» Directions: The answer must be every line of the records below that contains the word "relativity".

» Given information:
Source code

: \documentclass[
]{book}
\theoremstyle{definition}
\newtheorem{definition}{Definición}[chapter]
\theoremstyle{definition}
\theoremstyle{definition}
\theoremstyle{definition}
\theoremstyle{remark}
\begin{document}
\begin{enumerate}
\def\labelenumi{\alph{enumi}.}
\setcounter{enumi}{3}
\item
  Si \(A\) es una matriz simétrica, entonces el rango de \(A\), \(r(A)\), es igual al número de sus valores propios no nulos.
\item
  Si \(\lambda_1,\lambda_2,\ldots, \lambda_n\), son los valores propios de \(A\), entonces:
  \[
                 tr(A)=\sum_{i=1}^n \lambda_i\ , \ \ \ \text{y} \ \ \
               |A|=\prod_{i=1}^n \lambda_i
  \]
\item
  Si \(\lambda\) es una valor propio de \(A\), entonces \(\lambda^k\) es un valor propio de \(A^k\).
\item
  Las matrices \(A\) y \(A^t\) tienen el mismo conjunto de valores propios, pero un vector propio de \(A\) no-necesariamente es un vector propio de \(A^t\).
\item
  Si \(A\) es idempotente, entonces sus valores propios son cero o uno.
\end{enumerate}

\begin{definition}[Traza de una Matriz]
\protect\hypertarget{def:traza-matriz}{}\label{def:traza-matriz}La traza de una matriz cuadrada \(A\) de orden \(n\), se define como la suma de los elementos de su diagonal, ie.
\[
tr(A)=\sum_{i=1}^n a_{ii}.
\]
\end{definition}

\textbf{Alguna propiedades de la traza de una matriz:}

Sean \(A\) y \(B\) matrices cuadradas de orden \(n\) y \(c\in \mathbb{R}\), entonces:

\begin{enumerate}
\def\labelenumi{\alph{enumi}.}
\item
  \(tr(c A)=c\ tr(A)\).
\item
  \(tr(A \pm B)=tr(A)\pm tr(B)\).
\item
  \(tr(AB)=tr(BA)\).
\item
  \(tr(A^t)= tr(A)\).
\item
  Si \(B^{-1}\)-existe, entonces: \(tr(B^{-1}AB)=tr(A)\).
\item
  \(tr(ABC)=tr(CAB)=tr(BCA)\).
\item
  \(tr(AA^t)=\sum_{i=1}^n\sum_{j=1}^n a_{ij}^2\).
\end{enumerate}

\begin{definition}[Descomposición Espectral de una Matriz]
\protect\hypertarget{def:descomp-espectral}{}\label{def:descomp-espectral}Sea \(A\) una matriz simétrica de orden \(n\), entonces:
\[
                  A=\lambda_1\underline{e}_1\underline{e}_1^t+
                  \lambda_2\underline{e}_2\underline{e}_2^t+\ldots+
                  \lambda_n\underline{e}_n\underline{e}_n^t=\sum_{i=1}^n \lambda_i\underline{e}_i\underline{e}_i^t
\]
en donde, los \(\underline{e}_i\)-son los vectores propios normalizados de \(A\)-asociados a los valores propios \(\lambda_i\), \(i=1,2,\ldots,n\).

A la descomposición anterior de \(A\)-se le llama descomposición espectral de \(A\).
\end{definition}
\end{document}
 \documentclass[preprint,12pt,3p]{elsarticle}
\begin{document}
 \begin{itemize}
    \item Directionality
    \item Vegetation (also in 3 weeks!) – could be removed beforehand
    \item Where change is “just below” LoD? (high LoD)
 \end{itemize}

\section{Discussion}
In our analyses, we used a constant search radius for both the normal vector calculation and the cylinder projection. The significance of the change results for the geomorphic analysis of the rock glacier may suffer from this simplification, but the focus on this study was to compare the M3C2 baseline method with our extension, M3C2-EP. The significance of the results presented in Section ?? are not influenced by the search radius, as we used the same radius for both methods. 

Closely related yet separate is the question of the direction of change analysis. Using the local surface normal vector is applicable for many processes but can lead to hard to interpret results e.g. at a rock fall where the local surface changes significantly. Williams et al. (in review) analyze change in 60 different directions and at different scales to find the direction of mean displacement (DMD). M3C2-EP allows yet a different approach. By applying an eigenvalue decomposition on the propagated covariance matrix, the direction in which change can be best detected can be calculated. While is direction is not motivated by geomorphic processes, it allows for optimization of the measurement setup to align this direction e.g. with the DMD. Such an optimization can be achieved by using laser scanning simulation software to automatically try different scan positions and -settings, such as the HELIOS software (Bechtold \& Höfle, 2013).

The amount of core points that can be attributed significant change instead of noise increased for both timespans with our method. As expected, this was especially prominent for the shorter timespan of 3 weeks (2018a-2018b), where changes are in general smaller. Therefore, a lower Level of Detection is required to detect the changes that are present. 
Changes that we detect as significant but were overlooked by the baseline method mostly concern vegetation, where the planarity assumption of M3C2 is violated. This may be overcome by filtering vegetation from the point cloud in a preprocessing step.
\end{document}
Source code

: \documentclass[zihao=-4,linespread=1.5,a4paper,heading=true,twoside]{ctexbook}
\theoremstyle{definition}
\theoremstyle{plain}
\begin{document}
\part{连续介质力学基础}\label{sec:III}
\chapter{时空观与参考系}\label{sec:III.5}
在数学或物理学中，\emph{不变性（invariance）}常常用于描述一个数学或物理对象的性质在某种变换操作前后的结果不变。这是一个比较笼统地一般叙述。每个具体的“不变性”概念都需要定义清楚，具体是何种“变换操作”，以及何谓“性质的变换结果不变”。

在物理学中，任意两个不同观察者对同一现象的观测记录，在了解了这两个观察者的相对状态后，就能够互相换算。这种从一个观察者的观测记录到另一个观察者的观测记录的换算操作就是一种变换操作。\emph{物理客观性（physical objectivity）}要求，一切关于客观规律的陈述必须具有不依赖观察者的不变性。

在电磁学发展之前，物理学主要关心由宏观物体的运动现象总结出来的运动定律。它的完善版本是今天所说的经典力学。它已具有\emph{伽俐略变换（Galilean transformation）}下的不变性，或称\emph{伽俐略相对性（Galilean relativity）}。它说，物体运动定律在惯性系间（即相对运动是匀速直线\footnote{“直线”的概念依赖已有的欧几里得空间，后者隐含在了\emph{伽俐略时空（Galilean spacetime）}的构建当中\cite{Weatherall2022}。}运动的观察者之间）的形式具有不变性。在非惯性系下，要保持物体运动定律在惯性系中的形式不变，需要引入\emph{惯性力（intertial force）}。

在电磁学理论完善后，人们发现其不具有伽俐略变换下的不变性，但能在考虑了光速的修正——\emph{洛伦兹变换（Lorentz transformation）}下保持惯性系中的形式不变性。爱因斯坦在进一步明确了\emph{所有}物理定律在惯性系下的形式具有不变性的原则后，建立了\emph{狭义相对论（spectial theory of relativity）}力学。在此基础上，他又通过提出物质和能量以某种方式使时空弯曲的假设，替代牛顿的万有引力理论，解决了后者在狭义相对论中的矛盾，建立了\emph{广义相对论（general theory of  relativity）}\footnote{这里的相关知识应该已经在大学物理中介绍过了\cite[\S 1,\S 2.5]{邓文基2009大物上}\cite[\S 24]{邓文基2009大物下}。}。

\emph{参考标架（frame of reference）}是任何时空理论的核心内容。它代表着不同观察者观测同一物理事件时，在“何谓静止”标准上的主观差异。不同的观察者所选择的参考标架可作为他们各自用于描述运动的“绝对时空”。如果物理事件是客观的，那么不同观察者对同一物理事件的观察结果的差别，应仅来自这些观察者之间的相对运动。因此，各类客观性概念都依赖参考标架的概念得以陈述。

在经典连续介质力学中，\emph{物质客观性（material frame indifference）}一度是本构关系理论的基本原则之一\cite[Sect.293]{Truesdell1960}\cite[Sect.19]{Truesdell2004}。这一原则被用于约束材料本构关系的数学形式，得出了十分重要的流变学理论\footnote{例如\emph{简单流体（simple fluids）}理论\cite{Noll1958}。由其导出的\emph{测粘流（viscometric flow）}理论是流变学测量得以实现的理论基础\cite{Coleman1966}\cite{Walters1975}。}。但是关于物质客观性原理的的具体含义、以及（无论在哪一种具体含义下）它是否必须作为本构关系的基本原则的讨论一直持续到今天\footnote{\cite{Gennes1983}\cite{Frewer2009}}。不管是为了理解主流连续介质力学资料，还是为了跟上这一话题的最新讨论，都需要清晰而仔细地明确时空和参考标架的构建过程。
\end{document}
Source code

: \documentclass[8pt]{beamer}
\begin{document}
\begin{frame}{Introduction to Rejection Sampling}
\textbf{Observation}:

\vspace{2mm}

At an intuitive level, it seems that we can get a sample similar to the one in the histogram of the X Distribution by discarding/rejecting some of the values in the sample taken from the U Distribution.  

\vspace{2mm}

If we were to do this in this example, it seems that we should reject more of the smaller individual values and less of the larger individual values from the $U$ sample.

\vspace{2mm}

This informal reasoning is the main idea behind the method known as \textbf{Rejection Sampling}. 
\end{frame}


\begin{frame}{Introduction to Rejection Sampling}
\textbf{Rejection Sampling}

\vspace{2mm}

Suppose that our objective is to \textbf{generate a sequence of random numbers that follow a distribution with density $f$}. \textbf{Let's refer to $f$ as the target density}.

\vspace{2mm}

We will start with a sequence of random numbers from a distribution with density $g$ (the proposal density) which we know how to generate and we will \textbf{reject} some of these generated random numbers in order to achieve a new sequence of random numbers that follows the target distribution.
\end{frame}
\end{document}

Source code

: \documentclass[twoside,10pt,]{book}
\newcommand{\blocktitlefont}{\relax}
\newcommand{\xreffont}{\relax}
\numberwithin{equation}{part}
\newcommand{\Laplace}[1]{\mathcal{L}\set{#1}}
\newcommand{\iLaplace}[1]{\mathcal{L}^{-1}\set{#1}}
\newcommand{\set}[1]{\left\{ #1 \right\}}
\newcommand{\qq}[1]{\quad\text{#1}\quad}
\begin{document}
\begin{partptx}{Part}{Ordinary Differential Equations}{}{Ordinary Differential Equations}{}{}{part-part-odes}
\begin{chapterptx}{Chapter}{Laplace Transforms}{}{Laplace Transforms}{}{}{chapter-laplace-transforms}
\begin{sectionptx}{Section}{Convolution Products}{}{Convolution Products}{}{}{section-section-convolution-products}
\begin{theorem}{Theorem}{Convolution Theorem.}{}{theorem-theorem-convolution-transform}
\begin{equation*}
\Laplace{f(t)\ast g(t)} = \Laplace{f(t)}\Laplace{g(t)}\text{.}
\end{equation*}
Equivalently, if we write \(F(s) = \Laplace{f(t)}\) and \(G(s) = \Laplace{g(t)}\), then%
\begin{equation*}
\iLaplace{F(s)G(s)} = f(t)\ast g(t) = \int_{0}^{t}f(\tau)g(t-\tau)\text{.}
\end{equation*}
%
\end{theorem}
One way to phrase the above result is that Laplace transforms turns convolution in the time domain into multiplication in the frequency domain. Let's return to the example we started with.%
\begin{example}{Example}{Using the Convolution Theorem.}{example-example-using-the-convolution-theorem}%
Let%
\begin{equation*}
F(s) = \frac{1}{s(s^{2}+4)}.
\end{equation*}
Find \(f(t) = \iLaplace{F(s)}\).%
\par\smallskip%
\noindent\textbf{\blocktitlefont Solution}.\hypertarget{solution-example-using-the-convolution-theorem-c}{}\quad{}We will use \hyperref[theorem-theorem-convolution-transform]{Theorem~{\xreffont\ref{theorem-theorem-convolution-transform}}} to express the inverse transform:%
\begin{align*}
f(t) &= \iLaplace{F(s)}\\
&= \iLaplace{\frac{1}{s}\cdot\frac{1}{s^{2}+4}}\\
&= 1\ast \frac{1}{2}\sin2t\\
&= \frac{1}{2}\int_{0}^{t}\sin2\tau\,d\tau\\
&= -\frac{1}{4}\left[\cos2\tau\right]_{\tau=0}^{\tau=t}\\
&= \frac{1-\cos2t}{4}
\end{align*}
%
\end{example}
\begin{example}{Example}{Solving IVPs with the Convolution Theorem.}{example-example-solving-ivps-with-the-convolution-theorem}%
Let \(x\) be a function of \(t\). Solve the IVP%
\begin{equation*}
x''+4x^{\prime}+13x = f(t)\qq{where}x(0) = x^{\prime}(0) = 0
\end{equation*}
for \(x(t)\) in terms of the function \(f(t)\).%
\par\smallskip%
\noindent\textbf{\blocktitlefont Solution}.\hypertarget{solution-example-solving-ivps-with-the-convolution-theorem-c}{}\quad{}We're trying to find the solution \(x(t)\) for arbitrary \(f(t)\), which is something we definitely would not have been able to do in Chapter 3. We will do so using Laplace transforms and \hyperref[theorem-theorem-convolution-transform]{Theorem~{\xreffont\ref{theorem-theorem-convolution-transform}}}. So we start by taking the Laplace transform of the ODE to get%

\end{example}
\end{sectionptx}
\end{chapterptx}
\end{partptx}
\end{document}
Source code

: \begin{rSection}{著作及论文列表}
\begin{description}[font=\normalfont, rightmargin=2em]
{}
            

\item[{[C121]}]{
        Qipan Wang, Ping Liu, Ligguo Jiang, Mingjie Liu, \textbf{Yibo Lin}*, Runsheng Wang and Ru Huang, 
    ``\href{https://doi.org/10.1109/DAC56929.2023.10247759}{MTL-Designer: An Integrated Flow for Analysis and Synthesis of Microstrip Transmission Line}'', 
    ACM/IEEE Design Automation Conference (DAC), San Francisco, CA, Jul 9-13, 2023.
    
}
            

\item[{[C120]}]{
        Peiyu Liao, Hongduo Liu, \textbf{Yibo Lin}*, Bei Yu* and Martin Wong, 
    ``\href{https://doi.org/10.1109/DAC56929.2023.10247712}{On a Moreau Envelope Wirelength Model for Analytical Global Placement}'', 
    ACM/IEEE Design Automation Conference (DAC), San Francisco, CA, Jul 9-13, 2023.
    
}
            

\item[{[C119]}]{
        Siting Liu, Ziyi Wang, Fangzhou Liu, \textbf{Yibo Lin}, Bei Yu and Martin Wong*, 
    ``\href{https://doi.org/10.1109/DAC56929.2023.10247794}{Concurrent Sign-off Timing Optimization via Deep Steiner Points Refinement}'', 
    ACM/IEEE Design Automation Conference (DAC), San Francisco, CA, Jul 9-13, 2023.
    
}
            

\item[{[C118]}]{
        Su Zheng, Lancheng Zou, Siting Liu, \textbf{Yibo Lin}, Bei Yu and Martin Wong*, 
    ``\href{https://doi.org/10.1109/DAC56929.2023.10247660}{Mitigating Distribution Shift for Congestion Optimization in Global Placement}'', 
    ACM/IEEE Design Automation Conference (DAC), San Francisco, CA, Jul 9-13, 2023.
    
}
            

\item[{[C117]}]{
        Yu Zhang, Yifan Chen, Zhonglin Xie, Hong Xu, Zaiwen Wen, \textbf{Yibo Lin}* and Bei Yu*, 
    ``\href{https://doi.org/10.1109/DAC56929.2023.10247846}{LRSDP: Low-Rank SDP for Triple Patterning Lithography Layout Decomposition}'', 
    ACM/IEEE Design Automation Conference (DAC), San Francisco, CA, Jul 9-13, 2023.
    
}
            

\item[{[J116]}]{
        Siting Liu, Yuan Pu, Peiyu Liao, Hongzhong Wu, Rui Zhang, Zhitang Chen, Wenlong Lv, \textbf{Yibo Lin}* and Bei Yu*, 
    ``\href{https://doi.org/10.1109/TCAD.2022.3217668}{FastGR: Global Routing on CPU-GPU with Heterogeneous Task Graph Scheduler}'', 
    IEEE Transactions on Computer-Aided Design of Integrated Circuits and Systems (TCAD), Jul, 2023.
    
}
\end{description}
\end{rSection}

» Answer to this problem:
在电磁学发展之前，物理学主要关心由宏观物体的运动现象总结出来的运动定律。它的完善版本是今天所说的经典力学。它已具有\emph{伽俐略变换（Galilean transformation）}下的不变性，或称\emph{伽俐略相对性（Galilean relativity）}。它说，物体运动定律在惯性系间（即相对运动是匀速直线\footnote{“直线”的概念依赖已有的欧几里得空间，后者隐含在了\emph{伽俐略时空（Galilean spacetime）}的构建当中\cite{Weatherall2022}。}运动的观察者之间）的形式具有不变性。在非惯性系下，要保持物体运动定律在惯性系中的形式不变，需要引入\emph{惯性力（intertial force）}。
在电磁学理论完善后，人们发现其不具有伽俐略变换下的不变性，但能在考虑了光速的修正——\emph{洛伦兹变换（Lorentz transformation）}下保持惯性系中的形式不变性。爱因斯坦在进一步明确了\emph{所有}物理定律在惯性系下的形式具有不变性的原则后，建立了\emph{狭义相对论（spectial theory of relativity）}力学。在此基础上，他又通过提出物质和能量以某种方式使时空弯曲的假设，替代牛顿的万有引力理论，解决了后者在狭义相对论中的矛盾，建立了\emph{广义相对论（general theory of  relativity）}\footnote{这里的相关知识应该已经在大学物理中介绍过了\cite[\S 1,\S 2.5]{邓文基2009大物上}\cite[\S 24]{邓文基2009大物下}。}。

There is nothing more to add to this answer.